Lying just 1.5m above the Indian ocean, the Maldives are acutely vulnerable to any changes in sea levels. In the past Nasheed has compared their predicament to Poland’s in 1939, ahead of the invasion by Nazi Germany.
Time for leadership
Links between conservative and climate sceptic groups are nothing new. A recent study in the Climatic Change journal revealed that nearly $1 billion may have been spent by centre-right and right-wing groups opposed to climate action in the USA between 2003-2010.
President Barack Obama’s efforts to drive carbon cutting policies through Congress have been met with stiff resistance from some Republicans, who say he’s engaged in a ‘war on coal’ which will drive up energy prices.
In the UK a vocal minority of climate sceptic MPs in the Conservative party has succeeded in forcing Prime Minister Cameron to retreat from his initial pledge to lead the ‘greenest government ever’.
Despite making the link between extreme weather events and climate change last week, in November 2013 sources close to Cameron told one newspaper he was determined to ‘get rid of all the green crap’.
With eight months until Ban Ki-moon’s climate leader’s summit in New York and just under two years until a UN climate deal is scheduled to be signed in Paris, heads of government are coming under increasing pressure to explain how they plan to reduce their own ‘carbon footprint’.

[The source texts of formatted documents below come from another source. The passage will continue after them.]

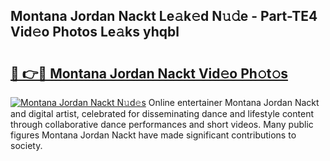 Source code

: ## Montana Jordan Nackt Le𝚊k𝚎d N𝚞𝚍e - Part-TE4 Vid𝚎o Photos Le𝚊ks yhqbl

# <h2><a href="http://fb5m1x.evod.top/?m=Montana+Jordan+Nackt">🔗 👉🔴 Montana Jordan Nackt Vid𝚎o Ph𝚘t𝚘s</a></h2>

[![Montana Jordan Nackt N𝚞d𝚎s](https://i.imgur.com/8V9OHl7.gif)](http://fb5m1x.evod.top/?m=Montana+Jordan+Nackt)
Online entertainer Montana Jordan Nackt and digital artist, celebrated for disseminating dance and lifestyle content through collaborative dance performances and short videos. Many public figures Montana Jordan Nackt have made significant contributions to society. 
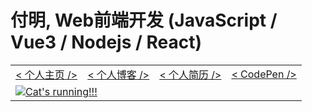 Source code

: # 付明, Web前端开发 (JavaScript / Vue3 / Nodejs / React)

  <table align="center">
    <tbody>
      <tr>
        <td align="center">
          <a href="https://zed.ink">< 个人主页 /></a>
        </td>
        <td align="center">
          <a href="https://journal.zed.ink">< 个人博客 /></a>
        </td>
        <td align="center">
          <a href="https://zed.ink/CV/">< 个人简历 /></a>
        </td>
        <td align="center">
          <a href="https://codepen.io/mingwiki">< CodePen /></a>
        </td>
      </tr>
      <tr>
        <td colspan=4>
          <a href="https://developer.mozilla.org/zh-CN/docs/Web">
            <img
              src="https://camo.githubusercontent.com/494594ca9ffdfce15da3f7a8b89433f1a406305a18016279895e5206cbab584e/68747470733a2f2f63646e2e766f782d63646e2e636f6d2f7468756d626f722f5369497965716d4b494a47634f4a63637a3934704867776d6776513d2f3078303a3134303078313430302f31323030783830302f66696c746572733a666f63616c28353838783538383a38313278383132293a6e6f5f75707363616c6528292f63646e2e766f782d63646e2e636f6d2f75706c6f6164732f63686f7275735f696d6167652f696d6167652f36383833373733302f706f7074617274317265647261696e626f776669785f312e302e676966"
              alt="Cat's running!!!">
          </a>
        </td>
      </tr>
    </tbody>
  </table>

Citing examples of leadership former conservative leaders Margaret Thatcher, Winston Churchill and Ronand Reagan, Nasheed says right-wing parties should stop acting as the oil industry’s “trade union”, and take urgent steps to slash fossil fuel funding and conserve the environment.
“As climate change bites, more and more world leaders are forced to grapple with its consequences: fiercer droughts, wildfires, storms and floods,” he says.
“A denialist, Conservative movement has no solutions to offer these countries and therefore risks irrelevancy.”